Exercise description :: Take the material below and output exactly the run of lines from the one containing "它不像那个明形明形呢，就属于" down to the one containing "我觉得不太好意思啊，好像就这学科呢。尽量啊，不要丢分儿为目的，所以呢。", with both included.

Data to examine ::
*-*-*

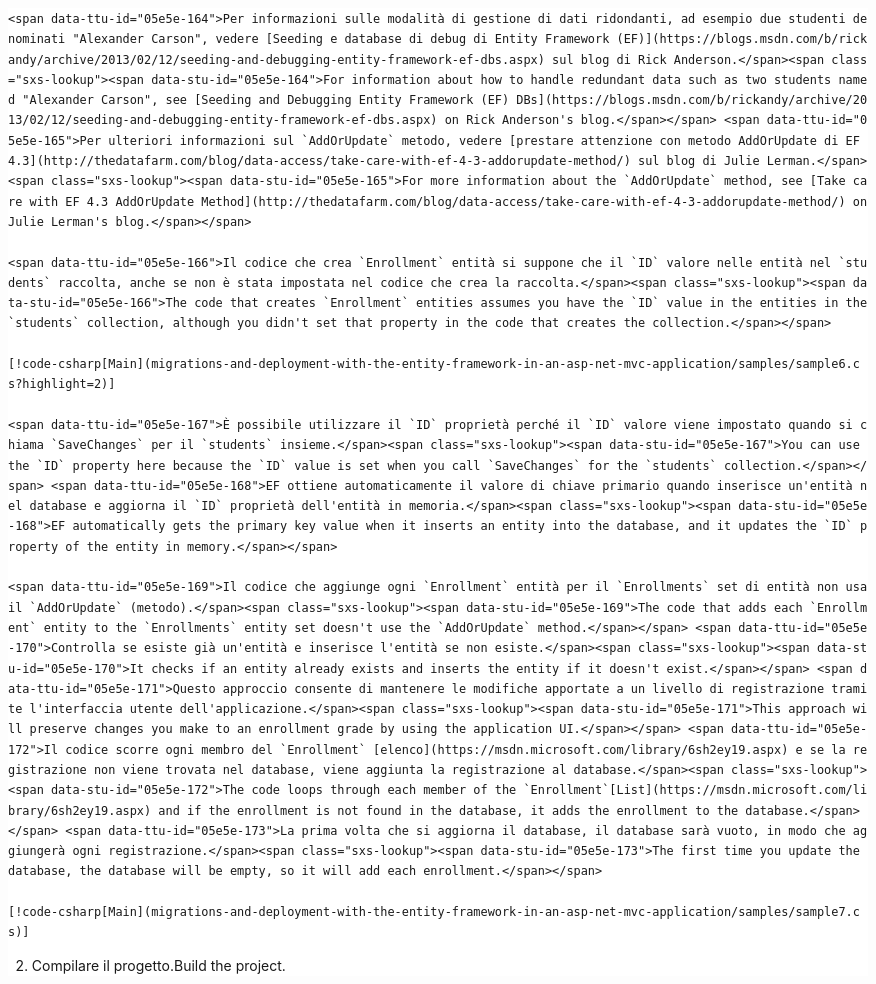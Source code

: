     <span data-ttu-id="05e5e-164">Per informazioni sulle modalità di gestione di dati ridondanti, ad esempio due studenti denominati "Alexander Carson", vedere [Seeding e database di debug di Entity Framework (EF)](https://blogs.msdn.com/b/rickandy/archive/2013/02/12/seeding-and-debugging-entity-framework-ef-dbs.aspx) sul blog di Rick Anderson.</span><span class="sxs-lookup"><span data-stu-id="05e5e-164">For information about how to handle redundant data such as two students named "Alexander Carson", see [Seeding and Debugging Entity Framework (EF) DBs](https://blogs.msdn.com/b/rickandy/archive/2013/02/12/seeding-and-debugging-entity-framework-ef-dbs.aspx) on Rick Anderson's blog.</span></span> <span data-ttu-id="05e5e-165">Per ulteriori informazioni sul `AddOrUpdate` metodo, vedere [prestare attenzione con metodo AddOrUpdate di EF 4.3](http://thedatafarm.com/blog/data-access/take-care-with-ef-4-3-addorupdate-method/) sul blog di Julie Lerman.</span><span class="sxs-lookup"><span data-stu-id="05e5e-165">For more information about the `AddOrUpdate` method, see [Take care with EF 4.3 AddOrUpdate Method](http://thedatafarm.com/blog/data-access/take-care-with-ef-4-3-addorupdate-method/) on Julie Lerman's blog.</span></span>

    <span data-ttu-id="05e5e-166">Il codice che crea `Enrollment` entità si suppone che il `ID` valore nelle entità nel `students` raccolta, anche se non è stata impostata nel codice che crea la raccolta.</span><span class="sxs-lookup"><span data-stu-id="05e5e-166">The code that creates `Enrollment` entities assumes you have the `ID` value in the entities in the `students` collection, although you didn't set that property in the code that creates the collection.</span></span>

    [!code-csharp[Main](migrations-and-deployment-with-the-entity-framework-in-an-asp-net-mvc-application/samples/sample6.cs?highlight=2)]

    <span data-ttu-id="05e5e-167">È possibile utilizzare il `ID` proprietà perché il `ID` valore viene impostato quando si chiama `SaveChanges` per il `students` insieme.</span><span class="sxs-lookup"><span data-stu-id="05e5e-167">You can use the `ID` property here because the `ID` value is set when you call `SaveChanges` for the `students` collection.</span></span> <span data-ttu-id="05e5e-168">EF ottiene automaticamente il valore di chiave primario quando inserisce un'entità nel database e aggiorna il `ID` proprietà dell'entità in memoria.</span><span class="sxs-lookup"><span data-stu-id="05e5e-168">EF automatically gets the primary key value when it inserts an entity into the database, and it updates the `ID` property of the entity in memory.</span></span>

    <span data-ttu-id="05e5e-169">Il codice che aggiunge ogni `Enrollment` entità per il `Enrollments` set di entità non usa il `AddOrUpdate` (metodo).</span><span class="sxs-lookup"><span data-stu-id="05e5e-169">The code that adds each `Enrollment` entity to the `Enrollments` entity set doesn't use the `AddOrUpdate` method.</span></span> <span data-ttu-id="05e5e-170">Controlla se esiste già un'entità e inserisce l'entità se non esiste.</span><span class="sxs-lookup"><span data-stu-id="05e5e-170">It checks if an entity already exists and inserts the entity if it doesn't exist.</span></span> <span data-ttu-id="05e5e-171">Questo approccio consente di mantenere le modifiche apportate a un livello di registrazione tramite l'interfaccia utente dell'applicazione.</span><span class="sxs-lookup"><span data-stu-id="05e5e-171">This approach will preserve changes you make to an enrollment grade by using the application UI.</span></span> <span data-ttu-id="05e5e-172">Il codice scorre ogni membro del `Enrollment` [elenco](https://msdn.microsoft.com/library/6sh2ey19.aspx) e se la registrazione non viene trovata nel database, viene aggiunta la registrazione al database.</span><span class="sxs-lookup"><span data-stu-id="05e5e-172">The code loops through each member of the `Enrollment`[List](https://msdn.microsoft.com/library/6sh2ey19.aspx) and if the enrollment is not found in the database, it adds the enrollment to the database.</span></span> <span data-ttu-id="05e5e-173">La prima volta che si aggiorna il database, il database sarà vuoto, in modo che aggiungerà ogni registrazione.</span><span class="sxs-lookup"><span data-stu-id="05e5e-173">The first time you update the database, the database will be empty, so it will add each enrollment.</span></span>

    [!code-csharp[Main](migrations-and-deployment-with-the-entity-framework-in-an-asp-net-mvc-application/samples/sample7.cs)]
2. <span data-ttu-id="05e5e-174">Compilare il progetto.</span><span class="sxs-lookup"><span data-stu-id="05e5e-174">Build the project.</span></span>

*-*-*

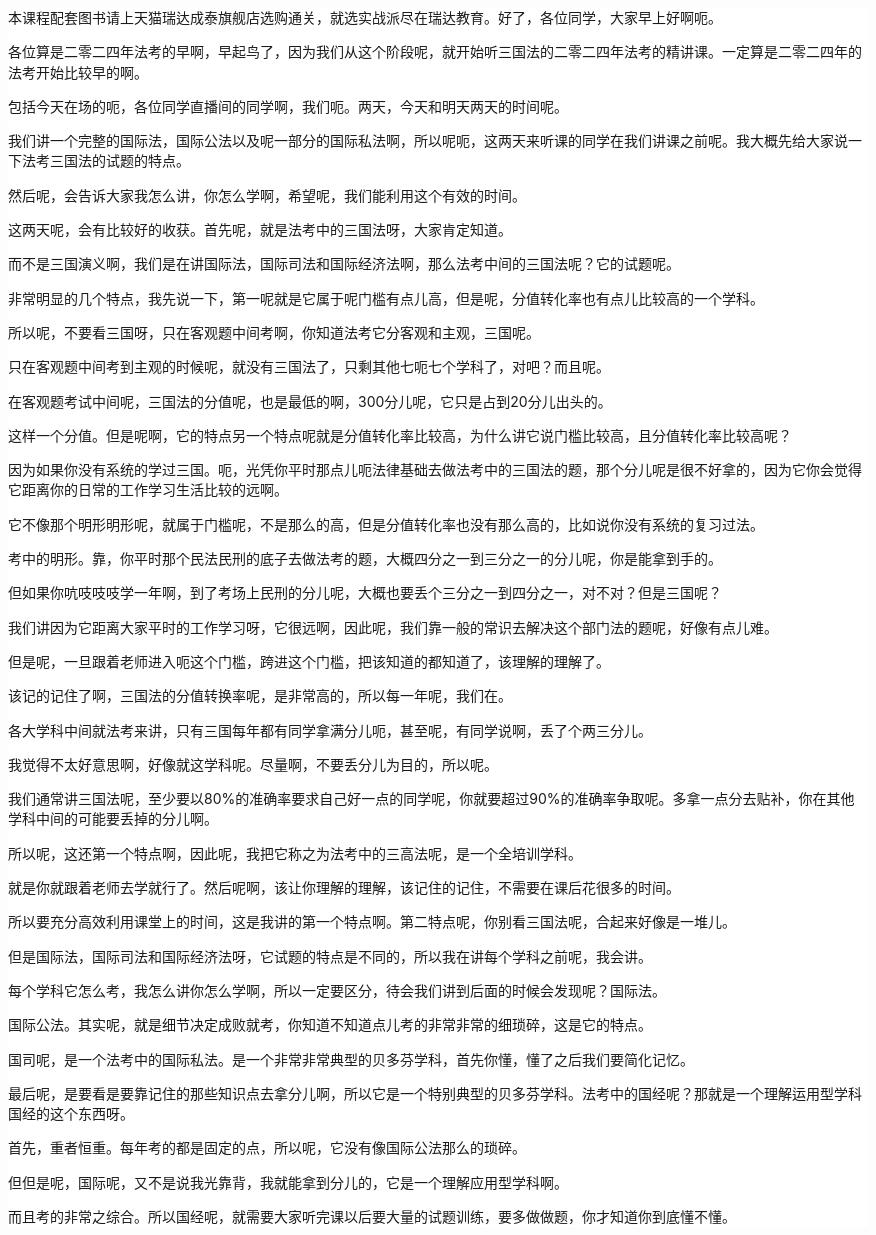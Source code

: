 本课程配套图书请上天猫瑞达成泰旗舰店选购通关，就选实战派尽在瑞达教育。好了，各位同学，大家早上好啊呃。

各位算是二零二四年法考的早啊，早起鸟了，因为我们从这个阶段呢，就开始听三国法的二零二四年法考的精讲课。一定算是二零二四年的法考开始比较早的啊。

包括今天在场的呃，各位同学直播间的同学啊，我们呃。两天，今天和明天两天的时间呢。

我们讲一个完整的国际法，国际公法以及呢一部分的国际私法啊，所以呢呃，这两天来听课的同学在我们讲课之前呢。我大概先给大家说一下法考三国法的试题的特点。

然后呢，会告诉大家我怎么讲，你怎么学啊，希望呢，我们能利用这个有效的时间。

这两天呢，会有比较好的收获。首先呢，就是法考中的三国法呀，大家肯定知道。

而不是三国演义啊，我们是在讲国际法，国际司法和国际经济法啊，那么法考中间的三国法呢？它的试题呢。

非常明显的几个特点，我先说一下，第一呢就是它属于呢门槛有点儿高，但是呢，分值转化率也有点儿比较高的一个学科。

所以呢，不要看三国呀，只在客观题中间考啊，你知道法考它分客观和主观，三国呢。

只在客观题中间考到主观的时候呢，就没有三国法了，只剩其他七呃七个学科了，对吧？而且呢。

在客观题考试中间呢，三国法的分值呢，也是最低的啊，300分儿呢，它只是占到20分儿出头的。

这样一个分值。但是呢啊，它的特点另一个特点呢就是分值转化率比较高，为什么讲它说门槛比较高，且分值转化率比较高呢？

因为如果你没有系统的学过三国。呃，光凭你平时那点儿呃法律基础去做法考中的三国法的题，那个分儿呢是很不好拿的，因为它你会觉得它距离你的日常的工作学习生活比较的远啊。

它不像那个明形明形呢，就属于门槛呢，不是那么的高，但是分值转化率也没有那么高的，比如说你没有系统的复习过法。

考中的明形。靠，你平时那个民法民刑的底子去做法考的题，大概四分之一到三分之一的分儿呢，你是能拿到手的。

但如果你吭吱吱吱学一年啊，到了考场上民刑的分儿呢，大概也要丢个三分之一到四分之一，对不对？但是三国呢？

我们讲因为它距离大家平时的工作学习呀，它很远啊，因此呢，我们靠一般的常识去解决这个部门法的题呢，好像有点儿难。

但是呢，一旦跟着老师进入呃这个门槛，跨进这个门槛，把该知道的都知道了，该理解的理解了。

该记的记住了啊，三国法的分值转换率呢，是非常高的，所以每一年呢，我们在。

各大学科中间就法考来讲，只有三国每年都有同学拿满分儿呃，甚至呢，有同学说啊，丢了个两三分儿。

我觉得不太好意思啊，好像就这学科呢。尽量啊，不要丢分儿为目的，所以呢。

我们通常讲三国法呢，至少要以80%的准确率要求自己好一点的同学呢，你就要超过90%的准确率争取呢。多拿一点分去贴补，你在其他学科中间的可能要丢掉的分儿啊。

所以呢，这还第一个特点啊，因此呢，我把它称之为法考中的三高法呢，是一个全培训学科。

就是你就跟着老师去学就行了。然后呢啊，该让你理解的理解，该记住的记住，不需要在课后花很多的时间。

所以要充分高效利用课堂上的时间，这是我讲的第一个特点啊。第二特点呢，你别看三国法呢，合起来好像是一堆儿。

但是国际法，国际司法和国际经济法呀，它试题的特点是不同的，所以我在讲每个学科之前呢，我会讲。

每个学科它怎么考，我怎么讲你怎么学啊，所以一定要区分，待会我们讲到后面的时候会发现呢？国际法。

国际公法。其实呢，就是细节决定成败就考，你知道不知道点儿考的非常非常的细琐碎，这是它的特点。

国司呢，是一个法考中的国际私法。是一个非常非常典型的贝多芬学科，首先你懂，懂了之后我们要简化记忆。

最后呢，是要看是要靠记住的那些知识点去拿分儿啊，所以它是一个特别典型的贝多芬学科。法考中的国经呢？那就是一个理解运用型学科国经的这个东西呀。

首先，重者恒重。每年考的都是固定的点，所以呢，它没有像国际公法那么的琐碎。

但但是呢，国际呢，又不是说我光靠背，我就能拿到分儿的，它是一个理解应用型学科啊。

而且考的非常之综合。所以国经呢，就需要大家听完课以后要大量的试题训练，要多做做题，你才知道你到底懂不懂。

*-*-*

Answer box ::
它不像那个明形明形呢，就属于门槛呢，不是那么的高，但是分值转化率也没有那么高的，比如说你没有系统的复习过法。

考中的明形。靠，你平时那个民法民刑的底子去做法考的题，大概四分之一到三分之一的分儿呢，你是能拿到手的。

但如果你吭吱吱吱学一年啊，到了考场上民刑的分儿呢，大概也要丢个三分之一到四分之一，对不对？但是三国呢？

我们讲因为它距离大家平时的工作学习呀，它很远啊，因此呢，我们靠一般的常识去解决这个部门法的题呢，好像有点儿难。

但是呢，一旦跟着老师进入呃这个门槛，跨进这个门槛，把该知道的都知道了，该理解的理解了。

该记的记住了啊，三国法的分值转换率呢，是非常高的，所以每一年呢，我们在。

各大学科中间就法考来讲，只有三国每年都有同学拿满分儿呃，甚至呢，有同学说啊，丢了个两三分儿。

我觉得不太好意思啊，好像就这学科呢。尽量啊，不要丢分儿为目的，所以呢。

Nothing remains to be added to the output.